### Directions for this task:
Among these records, which lines include "addonStore"? Copy them out.

= = = = =

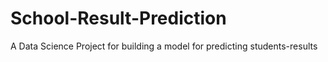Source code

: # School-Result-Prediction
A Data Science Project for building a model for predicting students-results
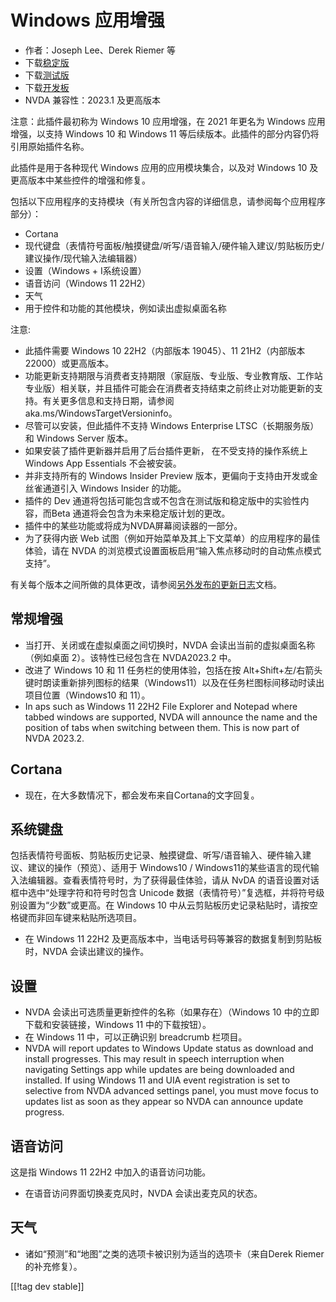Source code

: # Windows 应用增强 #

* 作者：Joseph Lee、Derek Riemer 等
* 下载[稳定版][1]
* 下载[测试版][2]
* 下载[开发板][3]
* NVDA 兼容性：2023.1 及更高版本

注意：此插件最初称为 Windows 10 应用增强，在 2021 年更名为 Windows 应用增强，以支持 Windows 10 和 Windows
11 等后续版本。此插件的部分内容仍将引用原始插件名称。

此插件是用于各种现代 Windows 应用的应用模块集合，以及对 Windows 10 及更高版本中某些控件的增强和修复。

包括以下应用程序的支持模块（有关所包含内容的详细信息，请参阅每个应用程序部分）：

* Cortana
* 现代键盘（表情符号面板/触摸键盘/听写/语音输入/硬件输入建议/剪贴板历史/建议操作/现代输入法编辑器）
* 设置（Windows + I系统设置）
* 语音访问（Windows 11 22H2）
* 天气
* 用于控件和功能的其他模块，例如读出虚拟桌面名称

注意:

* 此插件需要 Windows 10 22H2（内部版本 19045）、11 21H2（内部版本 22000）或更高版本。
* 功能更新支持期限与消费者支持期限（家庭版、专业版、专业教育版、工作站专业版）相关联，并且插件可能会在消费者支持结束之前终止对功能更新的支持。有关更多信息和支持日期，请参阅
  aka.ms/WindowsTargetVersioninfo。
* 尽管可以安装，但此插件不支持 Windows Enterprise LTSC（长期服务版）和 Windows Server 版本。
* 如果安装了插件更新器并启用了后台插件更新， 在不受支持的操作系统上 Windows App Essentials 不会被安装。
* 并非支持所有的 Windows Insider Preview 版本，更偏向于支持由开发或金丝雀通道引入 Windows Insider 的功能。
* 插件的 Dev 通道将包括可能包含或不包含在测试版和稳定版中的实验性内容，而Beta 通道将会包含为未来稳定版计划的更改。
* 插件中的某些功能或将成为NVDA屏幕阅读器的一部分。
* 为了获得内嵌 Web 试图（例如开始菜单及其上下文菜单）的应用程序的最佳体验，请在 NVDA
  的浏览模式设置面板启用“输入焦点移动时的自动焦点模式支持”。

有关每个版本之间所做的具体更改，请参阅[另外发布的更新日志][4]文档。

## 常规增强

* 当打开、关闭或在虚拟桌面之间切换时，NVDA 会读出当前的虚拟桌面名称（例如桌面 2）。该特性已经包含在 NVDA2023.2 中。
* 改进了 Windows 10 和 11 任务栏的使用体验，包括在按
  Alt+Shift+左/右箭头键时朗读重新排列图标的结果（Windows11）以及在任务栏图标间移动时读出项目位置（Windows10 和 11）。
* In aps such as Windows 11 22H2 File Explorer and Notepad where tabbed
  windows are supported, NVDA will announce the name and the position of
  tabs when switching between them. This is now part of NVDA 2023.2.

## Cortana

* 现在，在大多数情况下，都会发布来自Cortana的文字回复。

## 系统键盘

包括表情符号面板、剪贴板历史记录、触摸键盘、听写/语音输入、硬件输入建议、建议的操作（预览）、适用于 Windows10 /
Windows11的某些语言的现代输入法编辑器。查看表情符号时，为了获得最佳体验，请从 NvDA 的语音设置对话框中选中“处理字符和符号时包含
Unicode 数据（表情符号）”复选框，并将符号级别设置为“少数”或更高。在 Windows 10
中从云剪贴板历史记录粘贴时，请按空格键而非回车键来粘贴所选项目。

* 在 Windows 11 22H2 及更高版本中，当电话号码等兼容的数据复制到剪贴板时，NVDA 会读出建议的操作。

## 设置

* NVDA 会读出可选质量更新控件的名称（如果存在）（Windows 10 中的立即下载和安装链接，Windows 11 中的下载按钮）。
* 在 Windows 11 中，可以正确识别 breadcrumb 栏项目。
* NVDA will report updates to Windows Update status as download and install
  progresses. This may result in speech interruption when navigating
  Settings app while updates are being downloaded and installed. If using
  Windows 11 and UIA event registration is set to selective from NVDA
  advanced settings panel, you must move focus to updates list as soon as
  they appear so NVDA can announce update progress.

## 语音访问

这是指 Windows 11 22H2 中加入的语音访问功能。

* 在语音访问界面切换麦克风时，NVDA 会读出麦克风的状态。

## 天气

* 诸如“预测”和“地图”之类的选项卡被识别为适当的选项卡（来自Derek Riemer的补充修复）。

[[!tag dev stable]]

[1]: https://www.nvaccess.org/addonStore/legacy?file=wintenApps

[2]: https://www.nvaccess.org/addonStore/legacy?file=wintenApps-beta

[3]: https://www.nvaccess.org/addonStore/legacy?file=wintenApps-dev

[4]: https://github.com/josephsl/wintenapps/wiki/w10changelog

= = = = =

### Answer box:
[1]: https://www.nvaccess.org/addonStore/legacy?file=wintenApps
[2]: https://www.nvaccess.org/addonStore/legacy?file=wintenApps-beta
[3]: https://www.nvaccess.org/addonStore/legacy?file=wintenApps-dev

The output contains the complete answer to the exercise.